The basic idea is to match author-affiliation pair:
For Dr. Singh, I manually obtained his affiliation ids by searching through Scopus affiliation search. Upon obtaining that, create a dictionary containing name (first/last), affiliation name, and a list of affiliation ids. Author and affiliation names would be used to search for this author. The list of affiliation ids would be used for cleaning papers:
60007278
60022195
60030623
In [8]:
d = {'authfirst': 'Vivek', 'authlastname': 'Singh', 'affiliation': 'Rutgers',
'affil_id_list': ['60030623', '60022195', '60007278']
}
d
Out[8]:
In [9]:
query = "AUTHLASTNAME({}) and AUTHFIRST({}) and AFFIL({})".format(d['authlastname'], d['authfirst'], d['affiliation'])
author_search_df = scopus.search_author(query)
author_search_df
Out[9]:
Sometimes we would obtain a list of author profiles for each author. In this case, we only have one and it is clear that the author profile is highly noisy.
In the following step, I would use the helper functions in utils
to screen each paper by this author_id
In [10]:
author_id = '7404651152'
author_id, d['affil_id_list']
Out[10]:
The filtering process may take a while, depending on how many documents are mixd up.
In [12]:
filterd_pub_df = check_pub_validity(scopus, author_id, d['affil_id_list'], key)

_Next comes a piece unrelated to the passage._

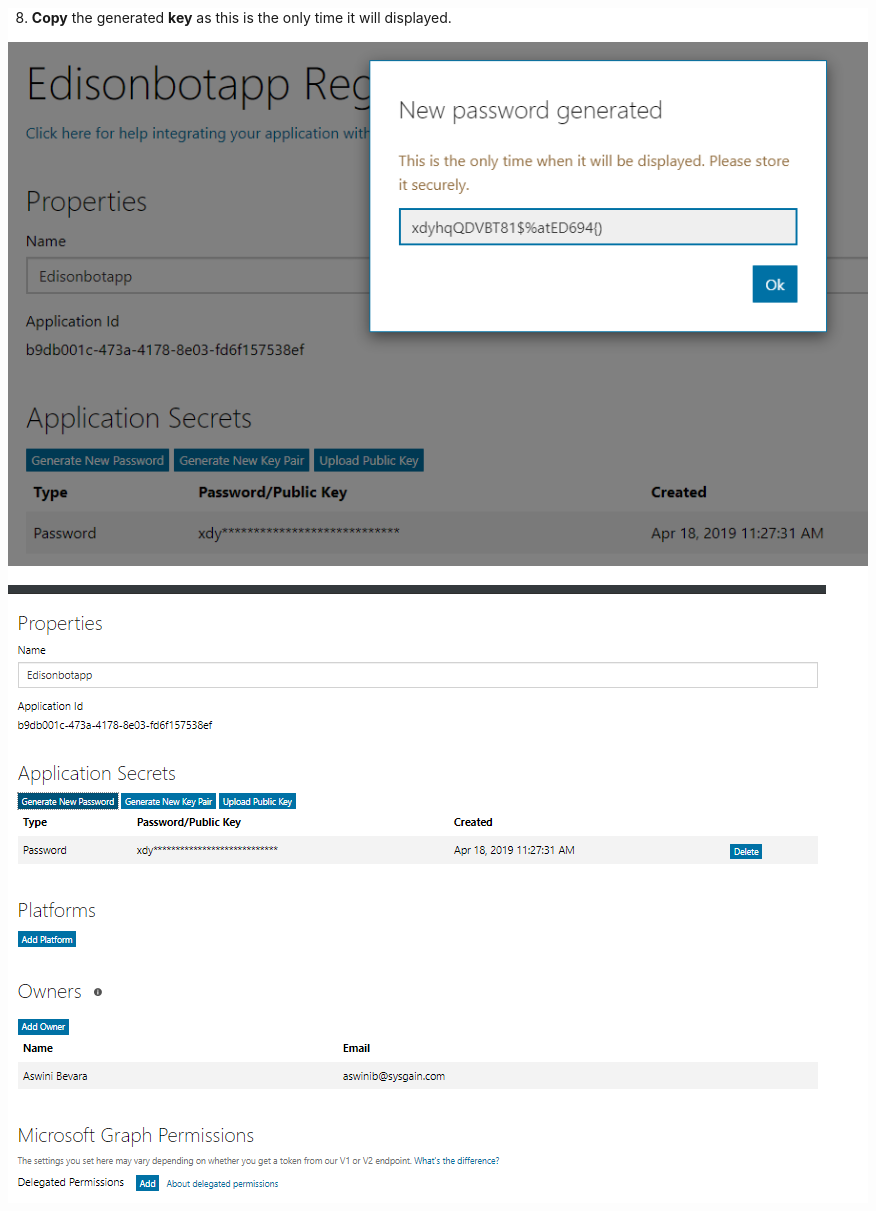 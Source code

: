 8.	**Copy** the generated **key** as this is the only time it will displayed.

![alt text](https://github.com/sysgain/Iot-ProjectEdison/blob/master/Solution%20Documentation/Images/d32.png)

![alt text](https://github.com/sysgain/Iot-ProjectEdison/blob/master/Solution%20Documentation/Images/d33.png)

filterd_pub_df.shape[0], filterd_pub_df.scopus_id.unique().size, filterd_pub_df.scopus_id.isnull().sum()
Out[12]:
Obviously, the number of papers is highly reduced. We can now check a random subset to see if the filtered papers make sense for this author.
In [13]:
filterd_pub_df.iloc[pd.np.random.randint(0, high=134, size=20)][['title', 'publication_name']]
Out[13]:
However, there may still be noise in it (e.g., papers published in optics/photonics venues). We can manually exclude those as well:
In [14]:
filterd_pub_df = filterd_pub_df.query("not publication_name.str.lower().str.contains('optic')")
filterd_pub_df = filterd_pub_df.query("not publication_name.str.lower().str.contains('photonic')")
filterd_pub_df = filterd_pub_df.query("not publication_name.str.lower().str.contains('nano')")
filterd_pub_df = filterd_pub_df.query("not publication_name.str.lower().str.contains('quantum')")
filterd_pub_df = filterd_pub_df.query("not publication_name.str.lower().str.contains('sensor')")
filterd_pub_df = filterd_pub_df.query("not publication_name.str.lower().str.contains('cleo')")
filterd_pub_df = filterd_pub_df.query("not publication_name.str.lower().str.contains('materials')")
filterd_pub_df = filterd_pub_df.query("not publication_name.str.lower().str.contains('physics')")
filterd_pub_df = filterd_pub_df.query("not publication_name.str.lower().str.contains('chip')")
filterd_pub_df.shape
Out[14]:
And let's check again
In [15]:
filterd_pub_df.iloc[pd.np.random.randint(0, high=59, size=20)][['title', 'publication_name']]
Out[15]:
Now it is much better and we can use this cleaned paper list for this focal author.